Work request: Starting with the line that contains "### **kubelet**", copy out each line through the end of the entries below, exactly as written, and nothing else.

(Data for the task Opens)

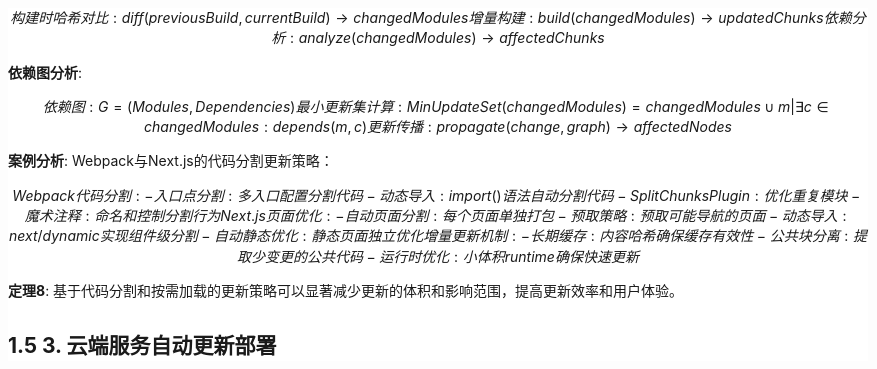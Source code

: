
 ```math

构建时哈希对比:
diff(previousBuild, currentBuild) → changedModules

增量构建:
build(changedModules) → updatedChunks

依赖分析:
analyze(changedModules) → affectedChunks

```

**依赖图分析**:

```math

依赖图:
G = (Modules, Dependencies)

最小更新集计算:
MinUpdateSet(changedModules) = changedModules ∪ 
                              {m | ∃c∈changedModules: depends(m,c)}

更新传播:
propagate(change, graph) → affectedNodes

```

**案例分析**: Webpack与Next.js的代码分割更新策略：

```math

Webpack代码分割:
- 入口点分割: 多入口配置分割代码
- 动态导入: import()语法自动分割代码
- SplitChunksPlugin: 优化重复模块
- 魔术注释: 命名和控制分割行为

Next.js页面优化:
- 自动页面分割: 每个页面单独打包
- 预取策略: 预取可能导航的页面
- 动态导入: next/dynamic实现组件级分割
- 自动静态优化: 静态页面独立优化

增量更新机制:
- 长期缓存: 内容哈希确保缓存有效性
- 公共块分离: 提取少变更的公共代码
- 运行时优化: 小体积runtime确保快速更新

```

**定理8**: 基于代码分割和按需加载的更新策略可以显著减少更新的体积和影响范围，提高更新效率和用户体验。

## 1.5 3. 云端服务自动更新部署
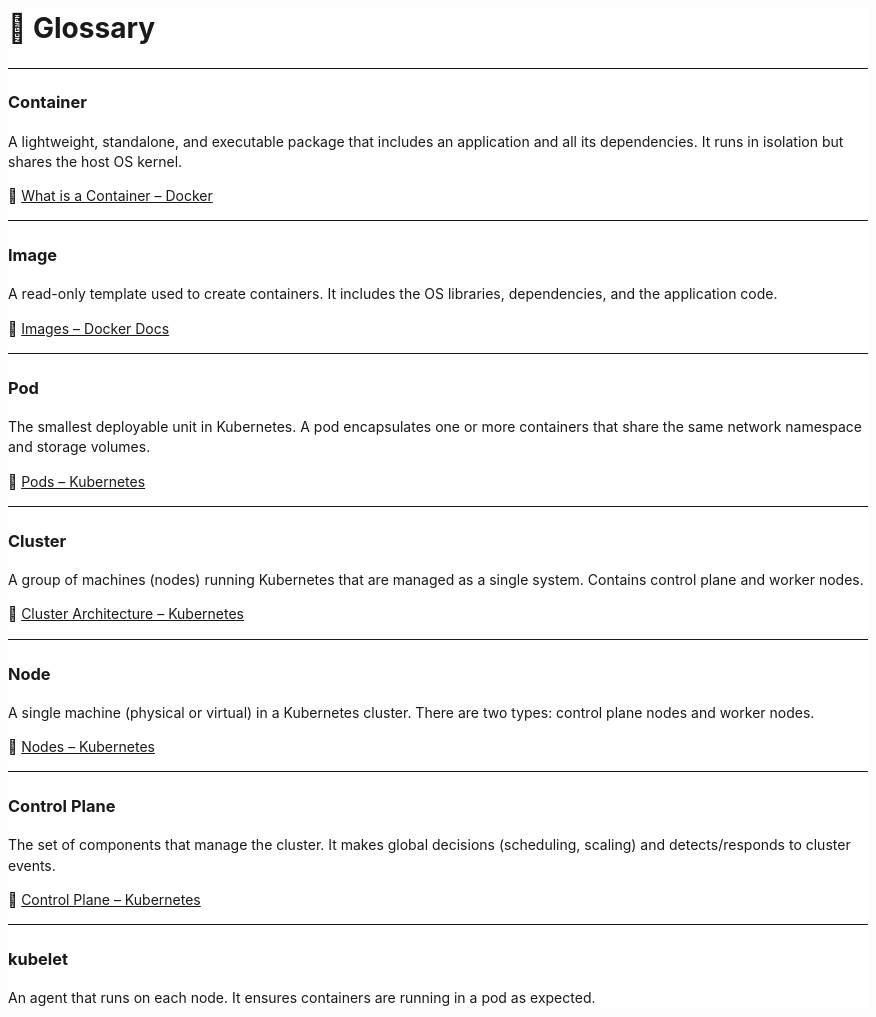 # 🔹 Glossary

---

### **Container**
A lightweight, standalone, and executable package that includes an application and all its dependencies. It runs in isolation but shares the host OS kernel.

📘 [What is a Container – Docker](https://www.docker.com/resources/what-container/)

---

### **Image**
A read-only template used to create containers. It includes the OS libraries, dependencies, and the application code.

📘 [Images – Docker Docs](https://docs.docker.com/get-started/02_our_app/)

---

### **Pod**
The smallest deployable unit in Kubernetes. A pod encapsulates one or more containers that share the same network namespace and storage volumes.

📘 [Pods – Kubernetes](https://kubernetes.io/docs/concepts/workloads/pods/)

---

### **Cluster**
A group of machines (nodes) running Kubernetes that are managed as a single system. Contains control plane and worker nodes.

📘 [Cluster Architecture – Kubernetes](https://kubernetes.io/docs/concepts/architecture/)

---

### **Node**
A single machine (physical or virtual) in a Kubernetes cluster. There are two types: control plane nodes and worker nodes.

📘 [Nodes – Kubernetes](https://kubernetes.io/docs/concepts/architecture/nodes/)

---

### **Control Plane**
The set of components that manage the cluster. It makes global decisions (scheduling, scaling) and detects/responds to cluster events.

📘 [Control Plane – Kubernetes](https://kubernetes.io/docs/concepts/overview/components/)

---

### **kubelet**
An agent that runs on each node. It ensures containers are running in a pod as expected.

(Data for the task Closes)

Output for this exercise:
### **kubelet**
An agent that runs on each node. It ensures containers are running in a pod as expected.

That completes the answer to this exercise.